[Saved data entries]
▬▬▬

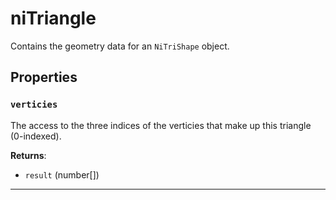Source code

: # niTriangle
<div class="search_terms" style="display: none">nitriangle, triangle</div>

<!---
	This file is autogenerated. Do not edit this file manually. Your changes will be ignored.
	More information: https://github.com/MWSE/MWSE/tree/master/docs
-->

Contains the geometry data for an `NiTriShape` object.

## Properties

### `verticies`
<div class="search_terms" style="display: none">verticies</div>

The access to the three indices of the verticies that make up this triangle (0-indexed).

**Returns**:

* `result` (number[])

***

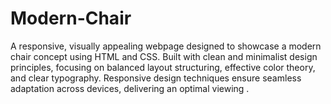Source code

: # Modern-Chair
A responsive, visually appealing webpage designed to showcase a modern chair concept using HTML and CSS. Built with clean and minimalist design principles, focusing on balanced layout structuring, effective color theory, and clear typography. Responsive design techniques ensure seamless adaptation across devices, delivering an optimal viewing .
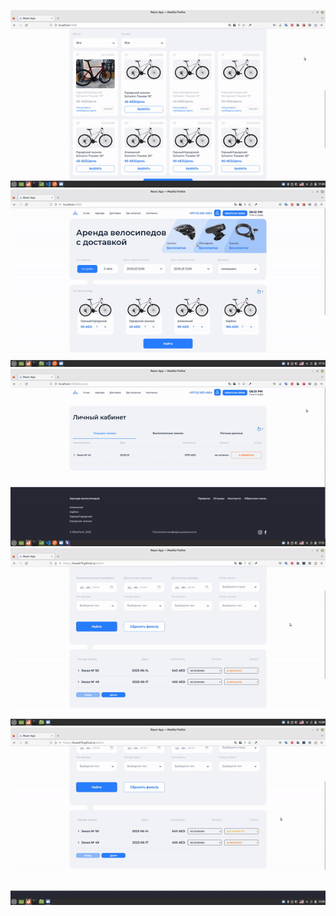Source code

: ![gif1](src/assets/ezgif.com-video-to-gif.gif)![gif2](src/assets/ezgif.com-video-to-gif(1).gif)![gif3](src/assets/ezgif.com-video-to-gif(2).gif)![Alt text](src/assets/ezgif.com-video-to-gif(4).gif)![Alt text](src/assets/ezgif.com-video-to-gif(5).gif)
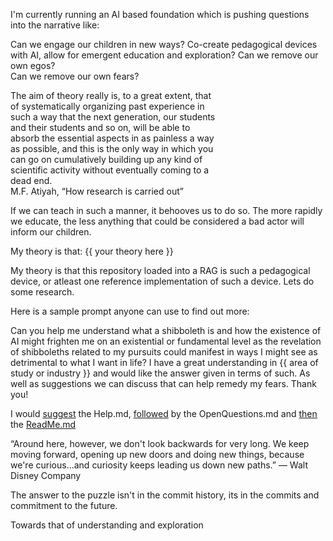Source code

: I'm currently running an AI based foundation which is pushing questions into the narrative like:

Can we engage our children in new ways? Co-create pedagogical devices with AI, allow for emergent education and exploration? Can we remove our own egos?  
Can we remove our own fears?

The aim of theory really is, to a great extent, that  
of systematically organizing past experience in  
such a way that the next generation, our students  
and their students and so on, will be able to  
absorb the essential aspects in as painless a way  
as possible, and this is the only way in which you  
can go on cumulatively building up any kind of  
scientific activity without eventually coming to a  
dead end.  
M.F. Atiyah, “How research is carried out”  

If we can teach in such a manner, it behooves us to do so. The more rapidly we educate, the less anything that could be considered a bad actor will inform our children.

My theory is that: {{ your theory here }} 

My theory is that this repository loaded into a RAG is such a pedagogical device, or atleast one reference implementation of such a device.
Lets do some research.

Here is a sample prompt anyone can use to find out more:   

Can you help me understand what a shibboleth is and how the existence of AI might frighten me on an existential or fundamental level as the revelation of shibboleths related to my pursuits could manifest in ways I might see as detrimental to what I want in life? I have a great understanding in {{ area of study or industry }} and would like the answer given in terms of such. As well as suggestions we can discuss that can help remedy my fears. Thank you!

I would [suggest](https://en.wikipedia.org/wiki/The_Glass_Bead_Game) the Help.md, [followed](https://en.wikipedia.org/wiki/Cicada_3301) by the OpenQuestions.md and [then](https://en.wikipedia.org/wiki/Siddhartha_(novel)) the [ReadMe.md](https://www.youtube.com/watch?v=LmW3H-EXYS0)


“Around here, however, we don't look backwards for very long. We keep moving forward, opening up new doors and doing new things, because we're curious...and curiosity keeps leading us down new paths.”
― Walt Disney Company

The answer to the puzzle isn't in the commit history, its in the commits and commitment to the future.

Towards that of understanding and exploration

▬▬▬

Retype each record exactly as it appears above and drop the images.

**Your solution**
Source code

: # niTriangle
<div class="search_terms" style="display: none">nitriangle, triangle</div>

<!---
	This file is autogenerated. Do not edit this file manually. Your changes will be ignored.
	More information: https://github.com/MWSE/MWSE/tree/master/docs
-->

Contains the geometry data for an `NiTriShape` object.

## Properties

### `verticies`
<div class="search_terms" style="display: none">verticies</div>

The access to the three indices of the verticies that make up this triangle (0-indexed).

**Returns**:

* `result` (number[])

***

Source code

: # Modern-Chair
A responsive, visually appealing webpage designed to showcase a modern chair concept using HTML and CSS. Built with clean and minimalist design principles, focusing on balanced layout structuring, effective color theory, and clear typography. Responsive design techniques ensure seamless adaptation across devices, delivering an optimal viewing .
Source code

: ![gif1](src/assets/ezgif.com-video-to-gif.gif)![gif2](src/assets/ezgif.com-video-to-gif(1).gif)![gif3](src/assets/ezgif.com-video-to-gif(2).gif)![Alt text](src/assets/ezgif.com-video-to-gif(4).gif)![Alt text](src/assets/ezgif.com-video-to-gif(5).gif)
Source code

: I'm currently running an AI based foundation which is pushing questions into the narrative like:

Can we engage our children in new ways? Co-create pedagogical devices with AI, allow for emergent education and exploration? Can we remove our own egos?  
Can we remove our own fears?

The aim of theory really is, to a great extent, that  
of systematically organizing past experience in  
such a way that the next generation, our students  
and their students and so on, will be able to  
absorb the essential aspects in as painless a way  
as possible, and this is the only way in which you  
can go on cumulatively building up any kind of  
scientific activity without eventually coming to a  
dead end.  
M.F. Atiyah, “How research is carried out”  

If we can teach in such a manner, it behooves us to do so. The more rapidly we educate, the less anything that could be considered a bad actor will inform our children.

My theory is that: {{ your theory here }} 

My theory is that this repository loaded into a RAG is such a pedagogical device, or atleast one reference implementation of such a device.
Lets do some research.

Here is a sample prompt anyone can use to find out more:   

Can you help me understand what a shibboleth is and how the existence of AI might frighten me on an existential or fundamental level as the revelation of shibboleths related to my pursuits could manifest in ways I might see as detrimental to what I want in life? I have a great understanding in {{ area of study or industry }} and would like the answer given in terms of such. As well as suggestions we can discuss that can help remedy my fears. Thank you!

I would [suggest](https://en.wikipedia.org/wiki/The_Glass_Bead_Game) the Help.md, [followed](https://en.wikipedia.org/wiki/Cicada_3301) by the OpenQuestions.md and [then](https://en.wikipedia.org/wiki/Siddhartha_(novel)) the [ReadMe.md](https://www.youtube.com/watch?v=LmW3H-EXYS0)


“Around here, however, we don't look backwards for very long. We keep moving forward, opening up new doors and doing new things, because we're curious...and curiosity keeps leading us down new paths.”
― Walt Disney Company

The answer to the puzzle isn't in the commit history, its in the commits and commitment to the future.

Towards that of understanding and exploration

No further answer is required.